Please retype the entries below exactly, only from their first line through the line containing "However, upon the", leaving every picture out.

##########

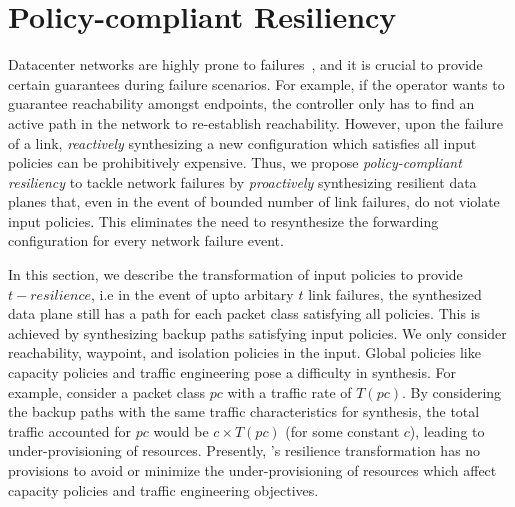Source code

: \section{Policy-compliant Resiliency}
Datacenter networks are highly prone to failures~\cite{datacenterfailures}, 
and it is crucial to provide certain guarantees during failure
scenarios. For example, if the operator wants to guarantee
reachability amongst endpoints, the controller only has to find an active
path in the network to re-establish reachability. 
However, upon the failure of a link, {\em reactively} synthesizing a new configuration which satisfies
all input policies can be prohibitively expensive.
Thus, we propose 
\emph{policy-compliant resiliency} to tackle network failures
by \emph{proactively} synthesizing resilient data planes that, even in the event
of bounded number of link failures, do not violate input policies. This eliminates the 
need to resynthesize the forwarding
configuration for every network failure event.

In this section, we describe the transformation of input 
policies to provide $t-resilience$, i.e in the event of upto arbitary
$t$ link failures, the synthesized data plane still has a path
for each packet class  satisfying all policies. This is achieved
by synthesizing backup paths satisfying input policies.
We only consider reachability, waypoint,
and isolation policies in the input. 
Global policies like capacity policies
and traffic engineering pose a difficulty in synthesis. For example,
consider a packet class $pc$ with a traffic rate of $T(pc)$. By considering
the backup paths with the same traffic characteristics for synthesis, 
the total traffic 
accounted for $pc$ would be $c\times T(pc)$ (for some constant $c$), leading
to under-provisioning of resources. Presently, \name's resilience
transformation has no provisions to avoid or minimize 
the under-provisioning of resources which affect capacity policies
and traffic engineering objectives. 

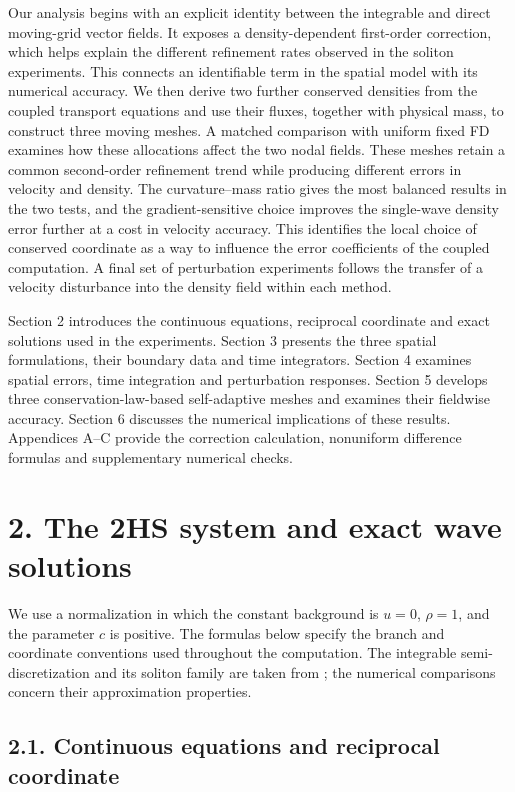 \documentclass[11pt,a4paper]{article}
\begin{document}
Our analysis begins with an explicit identity between the integrable and direct moving-grid vector fields. It exposes a density-dependent first-order correction, which helps explain the different refinement rates observed in the soliton experiments. This connects an identifiable term in the spatial model with its numerical accuracy. We then derive two further conserved densities from the coupled transport equations and use their fluxes, together with physical mass, to construct three moving meshes. A matched comparison with uniform fixed FD examines how these allocations affect the two nodal fields. These meshes retain a common second-order refinement trend while producing different errors in velocity and density. The curvature--mass ratio gives the most balanced results in the two tests, and the gradient-sensitive choice improves the single-wave density error further at a cost in velocity accuracy. This identifies the local choice of conserved coordinate as a way to influence the error coefficients of the coupled computation. A final set of perturbation experiments follows the transfer of a velocity disturbance into the density field within each method.

Section 2 introduces the continuous equations, reciprocal coordinate and exact solutions used in the experiments. Section 3 presents the three spatial formulations, their boundary data and time integrators. Section 4 examines spatial errors, time integration and perturbation responses. Section 5 develops three conservation-law-based self-adaptive meshes and examines their fieldwise accuracy. Section 6 discusses the numerical implications of these results. Appendices A--C provide the correction calculation, nonuniform difference formulas and supplementary numerical checks.

\FloatBarrier
\section*{2. The 2HS system and exact wave solutions}

We use a normalization in which the constant background is \(u=0\), \(\rho=1\), and the parameter \(c\) is positive. The formulas below specify the branch and coordinate conventions used throughout the computation. The integrable semi-discretization and its soliton family are taken from \cite{hori2026}; the numerical comparisons concern their approximation properties.

\FloatBarrier
\subsection*{2.1. Continuous equations and reciprocal coordinate}
\end{document}
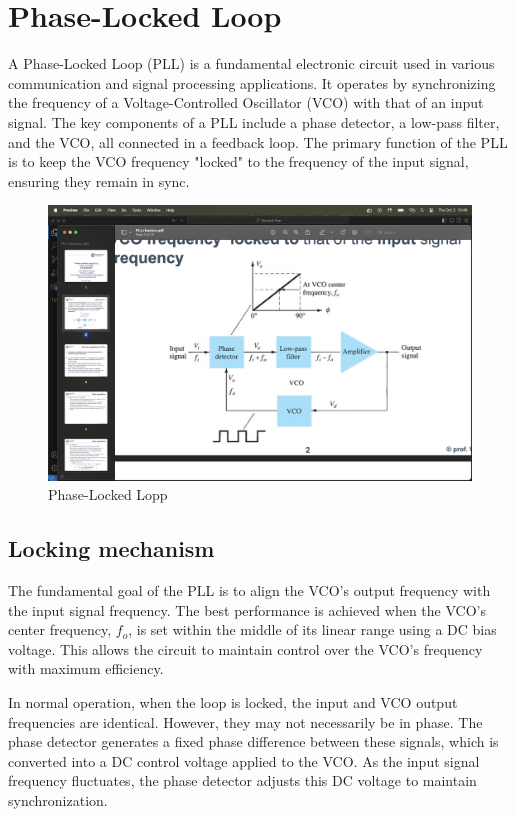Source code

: \section{Phase-Locked Loop}

A Phase-Locked Loop (PLL) is a fundamental electronic circuit used in various communication and signal processing applications.
It operates by synchronizing the frequency of a Voltage-Controlled Oscillator (VCO) with that of an input signal.
The key components of a PLL include a phase detector, a low-pass filter, and the VCO, all connected in a feedback loop. 
The primary function of the PLL is to keep the VCO frequency "locked" to the frequency of the input signal, ensuring they remain in sync.
\begin{figure}[H]
    \centering
    \includegraphics[width=0.75\linewidth]{images/pll.png}
    \caption{Phase-Locked Lopp}
\end{figure}

\subsection{Locking mechanism}
The fundamental goal of the PLL is to align the VCO's output frequency with the input signal frequency. 
The best performance is achieved when the VCO's center frequency, $f_{{o}}$, is set within the middle of its linear range using a DC bias voltage.
This allows the circuit to maintain control over the VCO's frequency with maximum efficiency.

In normal operation, when the loop is locked, the input and VCO output frequencies are identical. 
However, they may not necessarily be in phase. 
The phase detector generates a fixed phase difference between these signals, which is converted into a DC control voltage applied to the VCO. 
As the input signal frequency fluctuates, the phase detector adjusts this DC voltage to maintain synchronization.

##########

Exercise result
Source code

: \section{Policy-compliant Resiliency}
Datacenter networks are highly prone to failures~\cite{datacenterfailures}, 
and it is crucial to provide certain guarantees during failure
scenarios. For example, if the operator wants to guarantee
reachability amongst endpoints, the controller only has to find an active
path in the network to re-establish reachability. 
However, upon the failure of a link, {\em reactively} synthesizing a new configuration which satisfies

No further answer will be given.